Work order:
Please write out exactly the lines of the data below from the line holding "Identify the stakeholders" through the line holding "Information Technology - Database", and leave out the rest.

Excerpts from a dataset:
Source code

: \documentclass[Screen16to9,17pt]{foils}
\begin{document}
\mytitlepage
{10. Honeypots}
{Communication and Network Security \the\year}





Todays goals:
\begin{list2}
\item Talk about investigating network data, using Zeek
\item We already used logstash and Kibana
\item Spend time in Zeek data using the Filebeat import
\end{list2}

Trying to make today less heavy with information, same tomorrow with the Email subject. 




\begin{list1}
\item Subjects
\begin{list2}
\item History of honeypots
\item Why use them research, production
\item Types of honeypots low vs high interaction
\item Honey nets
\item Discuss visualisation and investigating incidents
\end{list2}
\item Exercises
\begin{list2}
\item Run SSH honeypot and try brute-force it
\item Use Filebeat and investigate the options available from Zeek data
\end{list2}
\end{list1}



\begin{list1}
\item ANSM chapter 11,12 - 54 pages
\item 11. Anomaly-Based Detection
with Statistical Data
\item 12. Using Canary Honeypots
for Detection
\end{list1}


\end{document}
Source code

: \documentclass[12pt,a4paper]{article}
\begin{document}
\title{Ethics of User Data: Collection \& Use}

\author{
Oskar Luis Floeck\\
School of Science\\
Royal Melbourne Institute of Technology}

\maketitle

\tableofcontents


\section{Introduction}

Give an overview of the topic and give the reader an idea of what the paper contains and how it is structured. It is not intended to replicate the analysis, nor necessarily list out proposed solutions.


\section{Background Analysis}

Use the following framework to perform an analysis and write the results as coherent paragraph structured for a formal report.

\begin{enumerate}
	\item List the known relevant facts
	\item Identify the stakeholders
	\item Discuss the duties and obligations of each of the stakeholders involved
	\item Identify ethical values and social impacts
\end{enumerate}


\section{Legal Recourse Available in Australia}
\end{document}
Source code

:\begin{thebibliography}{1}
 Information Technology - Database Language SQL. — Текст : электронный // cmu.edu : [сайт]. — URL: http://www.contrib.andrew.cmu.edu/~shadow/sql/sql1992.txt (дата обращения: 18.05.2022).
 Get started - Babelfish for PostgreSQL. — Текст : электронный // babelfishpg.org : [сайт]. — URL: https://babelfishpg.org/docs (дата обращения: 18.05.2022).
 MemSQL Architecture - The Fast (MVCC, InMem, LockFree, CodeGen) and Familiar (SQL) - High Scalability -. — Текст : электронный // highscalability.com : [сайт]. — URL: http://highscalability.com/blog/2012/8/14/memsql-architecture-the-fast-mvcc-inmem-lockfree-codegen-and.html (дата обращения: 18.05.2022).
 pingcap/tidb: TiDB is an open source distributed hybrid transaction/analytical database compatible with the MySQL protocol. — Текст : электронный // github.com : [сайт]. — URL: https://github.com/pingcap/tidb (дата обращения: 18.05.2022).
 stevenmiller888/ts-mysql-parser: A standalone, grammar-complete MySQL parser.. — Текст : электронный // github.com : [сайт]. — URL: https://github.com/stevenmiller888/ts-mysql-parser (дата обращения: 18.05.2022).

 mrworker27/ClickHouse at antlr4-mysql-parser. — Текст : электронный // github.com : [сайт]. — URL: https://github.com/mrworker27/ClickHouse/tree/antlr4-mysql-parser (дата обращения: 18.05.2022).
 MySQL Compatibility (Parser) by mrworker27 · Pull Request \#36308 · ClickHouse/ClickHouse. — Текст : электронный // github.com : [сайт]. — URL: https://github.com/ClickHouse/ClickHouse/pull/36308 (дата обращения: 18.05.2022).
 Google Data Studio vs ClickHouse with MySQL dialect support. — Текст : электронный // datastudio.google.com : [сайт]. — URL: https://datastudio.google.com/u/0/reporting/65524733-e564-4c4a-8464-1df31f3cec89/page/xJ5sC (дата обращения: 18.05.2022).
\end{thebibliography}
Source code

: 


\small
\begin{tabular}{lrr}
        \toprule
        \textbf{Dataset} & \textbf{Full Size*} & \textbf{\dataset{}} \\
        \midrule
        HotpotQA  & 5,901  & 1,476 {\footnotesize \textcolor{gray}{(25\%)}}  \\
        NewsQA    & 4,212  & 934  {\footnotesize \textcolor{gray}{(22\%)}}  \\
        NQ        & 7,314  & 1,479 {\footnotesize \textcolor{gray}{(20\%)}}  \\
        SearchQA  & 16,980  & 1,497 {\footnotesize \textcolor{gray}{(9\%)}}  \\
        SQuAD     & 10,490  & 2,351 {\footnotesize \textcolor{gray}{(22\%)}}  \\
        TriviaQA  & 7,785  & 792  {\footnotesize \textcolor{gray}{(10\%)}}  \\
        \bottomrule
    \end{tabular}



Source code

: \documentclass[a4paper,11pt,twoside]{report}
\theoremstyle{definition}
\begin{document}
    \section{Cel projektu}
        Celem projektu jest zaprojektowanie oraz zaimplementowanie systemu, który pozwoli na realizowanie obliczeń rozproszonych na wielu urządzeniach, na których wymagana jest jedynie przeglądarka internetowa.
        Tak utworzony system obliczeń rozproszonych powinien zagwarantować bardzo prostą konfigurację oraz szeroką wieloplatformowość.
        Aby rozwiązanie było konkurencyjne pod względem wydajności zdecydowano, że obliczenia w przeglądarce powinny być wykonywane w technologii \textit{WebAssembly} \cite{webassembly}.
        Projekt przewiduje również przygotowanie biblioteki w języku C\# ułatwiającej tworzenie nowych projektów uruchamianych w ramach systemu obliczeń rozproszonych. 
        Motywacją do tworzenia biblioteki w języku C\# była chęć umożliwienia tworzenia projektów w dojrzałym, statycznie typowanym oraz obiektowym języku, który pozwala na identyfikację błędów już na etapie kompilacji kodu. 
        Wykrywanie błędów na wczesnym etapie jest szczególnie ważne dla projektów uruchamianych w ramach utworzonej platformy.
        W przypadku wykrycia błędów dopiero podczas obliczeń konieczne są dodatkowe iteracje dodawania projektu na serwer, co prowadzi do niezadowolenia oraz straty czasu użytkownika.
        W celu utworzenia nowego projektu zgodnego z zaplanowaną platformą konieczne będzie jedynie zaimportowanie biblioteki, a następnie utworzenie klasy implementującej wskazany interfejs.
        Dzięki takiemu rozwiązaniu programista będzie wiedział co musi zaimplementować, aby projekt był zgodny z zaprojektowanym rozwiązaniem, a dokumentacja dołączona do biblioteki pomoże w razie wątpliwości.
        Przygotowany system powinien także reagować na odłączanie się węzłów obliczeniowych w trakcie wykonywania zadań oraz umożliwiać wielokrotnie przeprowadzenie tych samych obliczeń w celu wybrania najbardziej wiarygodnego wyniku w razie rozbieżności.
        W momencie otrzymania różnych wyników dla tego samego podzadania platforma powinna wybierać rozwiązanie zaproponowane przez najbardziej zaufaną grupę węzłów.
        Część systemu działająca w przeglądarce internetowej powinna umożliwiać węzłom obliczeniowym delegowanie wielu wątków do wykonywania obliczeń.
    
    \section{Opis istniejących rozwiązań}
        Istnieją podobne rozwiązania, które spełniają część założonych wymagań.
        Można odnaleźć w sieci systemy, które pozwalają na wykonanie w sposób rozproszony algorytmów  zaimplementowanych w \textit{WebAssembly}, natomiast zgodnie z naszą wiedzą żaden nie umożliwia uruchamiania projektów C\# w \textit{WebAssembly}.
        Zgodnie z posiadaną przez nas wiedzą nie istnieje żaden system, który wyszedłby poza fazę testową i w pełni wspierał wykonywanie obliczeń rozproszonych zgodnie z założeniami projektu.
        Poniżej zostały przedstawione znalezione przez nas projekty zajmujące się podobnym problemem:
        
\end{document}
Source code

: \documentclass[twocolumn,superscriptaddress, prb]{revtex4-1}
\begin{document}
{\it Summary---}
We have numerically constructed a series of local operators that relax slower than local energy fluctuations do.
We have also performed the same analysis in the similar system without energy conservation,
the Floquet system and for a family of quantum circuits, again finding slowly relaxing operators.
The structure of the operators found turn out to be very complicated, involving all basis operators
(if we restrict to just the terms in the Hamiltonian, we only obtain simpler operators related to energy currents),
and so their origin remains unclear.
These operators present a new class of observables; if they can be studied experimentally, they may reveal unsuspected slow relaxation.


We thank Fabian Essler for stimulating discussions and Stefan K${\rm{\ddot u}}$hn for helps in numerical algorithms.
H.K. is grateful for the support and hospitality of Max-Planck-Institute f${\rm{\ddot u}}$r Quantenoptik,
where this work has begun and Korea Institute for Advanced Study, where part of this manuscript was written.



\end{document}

Answer below:
	\item Identify the stakeholders
	\item Discuss the duties and obligations of each of the stakeholders involved
	\item Identify ethical values and social impacts
\end{enumerate}


\section{Legal Recourse Available in Australia}
\end{document}
Source code

:\begin{thebibliography}{1}
 Information Technology - Database Language SQL. — Текст : электронный // cmu.edu : [сайт]. — URL: http://www.contrib.andrew.cmu.edu/~shadow/sql/sql1992.txt (дата обращения: 18.05.2022).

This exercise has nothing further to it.